WHAT YOU HAVE TO DO
Two lines in the data below mark the range: the one with "# typed-immutable-extensions" and the one with "## Issues and Questions". Return both, along with every line between them, exactly.

DATASET

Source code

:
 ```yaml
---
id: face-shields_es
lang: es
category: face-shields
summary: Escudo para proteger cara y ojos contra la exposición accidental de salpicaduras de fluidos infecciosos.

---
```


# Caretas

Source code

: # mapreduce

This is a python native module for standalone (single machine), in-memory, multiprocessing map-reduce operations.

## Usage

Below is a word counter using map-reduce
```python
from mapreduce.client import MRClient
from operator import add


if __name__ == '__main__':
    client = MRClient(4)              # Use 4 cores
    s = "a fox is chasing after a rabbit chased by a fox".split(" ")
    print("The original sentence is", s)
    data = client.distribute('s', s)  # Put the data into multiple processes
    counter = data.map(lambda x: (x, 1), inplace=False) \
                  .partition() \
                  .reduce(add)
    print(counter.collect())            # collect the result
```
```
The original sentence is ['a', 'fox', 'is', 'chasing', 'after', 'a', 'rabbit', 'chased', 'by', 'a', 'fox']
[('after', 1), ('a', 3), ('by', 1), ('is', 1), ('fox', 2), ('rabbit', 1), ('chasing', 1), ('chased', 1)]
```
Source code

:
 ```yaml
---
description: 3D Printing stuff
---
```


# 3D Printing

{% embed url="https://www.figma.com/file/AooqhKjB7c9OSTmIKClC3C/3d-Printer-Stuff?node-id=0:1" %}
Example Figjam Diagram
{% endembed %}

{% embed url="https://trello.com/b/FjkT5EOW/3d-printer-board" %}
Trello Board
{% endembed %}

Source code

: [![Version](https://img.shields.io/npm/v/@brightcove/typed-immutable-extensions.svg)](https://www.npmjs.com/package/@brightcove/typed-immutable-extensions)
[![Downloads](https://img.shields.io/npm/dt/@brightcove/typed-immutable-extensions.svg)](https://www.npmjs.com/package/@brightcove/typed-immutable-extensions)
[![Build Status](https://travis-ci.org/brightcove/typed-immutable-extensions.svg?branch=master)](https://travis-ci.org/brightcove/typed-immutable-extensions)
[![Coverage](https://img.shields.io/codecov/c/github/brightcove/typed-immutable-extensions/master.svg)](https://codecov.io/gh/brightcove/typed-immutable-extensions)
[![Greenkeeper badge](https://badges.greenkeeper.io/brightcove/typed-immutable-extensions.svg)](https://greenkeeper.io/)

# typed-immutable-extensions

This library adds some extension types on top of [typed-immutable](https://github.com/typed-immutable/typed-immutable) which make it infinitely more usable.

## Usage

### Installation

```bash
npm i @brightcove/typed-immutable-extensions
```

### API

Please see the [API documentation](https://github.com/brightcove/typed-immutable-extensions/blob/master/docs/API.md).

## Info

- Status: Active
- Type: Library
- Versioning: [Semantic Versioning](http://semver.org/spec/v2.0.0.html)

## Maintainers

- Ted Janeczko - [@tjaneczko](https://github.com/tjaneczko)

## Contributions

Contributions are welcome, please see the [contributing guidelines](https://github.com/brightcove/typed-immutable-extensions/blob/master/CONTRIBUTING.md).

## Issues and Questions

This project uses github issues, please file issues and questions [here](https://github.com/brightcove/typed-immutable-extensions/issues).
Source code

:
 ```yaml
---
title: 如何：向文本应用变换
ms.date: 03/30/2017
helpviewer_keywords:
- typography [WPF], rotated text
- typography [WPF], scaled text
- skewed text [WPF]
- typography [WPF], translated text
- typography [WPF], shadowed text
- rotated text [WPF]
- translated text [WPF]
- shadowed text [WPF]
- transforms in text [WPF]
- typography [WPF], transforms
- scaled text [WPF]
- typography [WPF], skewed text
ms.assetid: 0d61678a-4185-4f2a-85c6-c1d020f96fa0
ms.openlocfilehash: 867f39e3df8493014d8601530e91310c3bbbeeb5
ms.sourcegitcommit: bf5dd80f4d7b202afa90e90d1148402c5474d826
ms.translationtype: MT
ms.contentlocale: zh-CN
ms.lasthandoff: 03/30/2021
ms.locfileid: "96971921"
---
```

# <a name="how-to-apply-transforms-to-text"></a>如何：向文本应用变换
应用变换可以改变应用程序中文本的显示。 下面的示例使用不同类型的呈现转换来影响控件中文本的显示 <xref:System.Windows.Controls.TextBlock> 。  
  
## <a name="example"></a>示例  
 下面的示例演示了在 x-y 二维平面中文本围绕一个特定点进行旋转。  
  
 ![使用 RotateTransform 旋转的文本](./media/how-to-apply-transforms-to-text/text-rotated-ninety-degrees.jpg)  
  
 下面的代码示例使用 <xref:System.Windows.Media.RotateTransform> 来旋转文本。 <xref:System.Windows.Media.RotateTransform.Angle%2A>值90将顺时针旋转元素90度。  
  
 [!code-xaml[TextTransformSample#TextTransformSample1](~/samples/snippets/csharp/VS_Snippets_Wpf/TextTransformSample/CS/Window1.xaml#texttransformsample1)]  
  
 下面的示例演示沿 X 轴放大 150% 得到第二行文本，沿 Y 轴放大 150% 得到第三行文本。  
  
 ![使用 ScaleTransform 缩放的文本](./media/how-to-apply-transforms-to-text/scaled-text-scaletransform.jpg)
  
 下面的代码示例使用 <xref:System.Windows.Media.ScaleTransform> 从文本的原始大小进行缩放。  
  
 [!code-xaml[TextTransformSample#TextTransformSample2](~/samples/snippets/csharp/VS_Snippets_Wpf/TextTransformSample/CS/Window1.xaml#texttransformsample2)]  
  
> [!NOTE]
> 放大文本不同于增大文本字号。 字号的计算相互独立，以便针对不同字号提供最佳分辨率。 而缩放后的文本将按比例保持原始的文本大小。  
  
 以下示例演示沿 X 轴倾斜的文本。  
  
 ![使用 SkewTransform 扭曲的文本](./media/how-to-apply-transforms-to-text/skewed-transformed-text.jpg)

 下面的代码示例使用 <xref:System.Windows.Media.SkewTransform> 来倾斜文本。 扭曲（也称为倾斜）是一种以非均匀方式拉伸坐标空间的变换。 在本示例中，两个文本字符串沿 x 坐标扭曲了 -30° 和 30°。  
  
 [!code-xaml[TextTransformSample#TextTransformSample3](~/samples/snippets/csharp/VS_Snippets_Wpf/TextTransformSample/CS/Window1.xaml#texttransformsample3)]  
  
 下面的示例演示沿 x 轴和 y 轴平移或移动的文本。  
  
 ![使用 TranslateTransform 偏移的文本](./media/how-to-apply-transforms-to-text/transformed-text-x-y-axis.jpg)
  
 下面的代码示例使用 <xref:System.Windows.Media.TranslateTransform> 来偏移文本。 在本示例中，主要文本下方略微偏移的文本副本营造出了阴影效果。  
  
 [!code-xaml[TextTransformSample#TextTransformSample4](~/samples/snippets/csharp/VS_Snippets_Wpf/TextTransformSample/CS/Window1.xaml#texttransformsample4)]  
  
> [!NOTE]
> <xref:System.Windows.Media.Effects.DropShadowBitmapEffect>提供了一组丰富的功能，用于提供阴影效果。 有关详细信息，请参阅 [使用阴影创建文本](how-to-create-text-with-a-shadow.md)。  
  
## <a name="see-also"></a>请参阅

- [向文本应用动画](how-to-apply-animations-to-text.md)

TASK RESPONSE
# typed-immutable-extensions

This library adds some extension types on top of [typed-immutable](https://github.com/typed-immutable/typed-immutable) which make it infinitely more usable.

## Usage

### Installation

```bash
npm i @brightcove/typed-immutable-extensions
```

### API

Please see the [API documentation](https://github.com/brightcove/typed-immutable-extensions/blob/master/docs/API.md).

## Info

- Status: Active
- Type: Library
- Versioning: [Semantic Versioning](http://semver.org/spec/v2.0.0.html)

## Maintainers

- Ted Janeczko - [@tjaneczko](https://github.com/tjaneczko)

## Contributions

Contributions are welcome, please see the [contributing guidelines](https://github.com/brightcove/typed-immutable-extensions/blob/master/CONTRIBUTING.md).

## Issues and Questions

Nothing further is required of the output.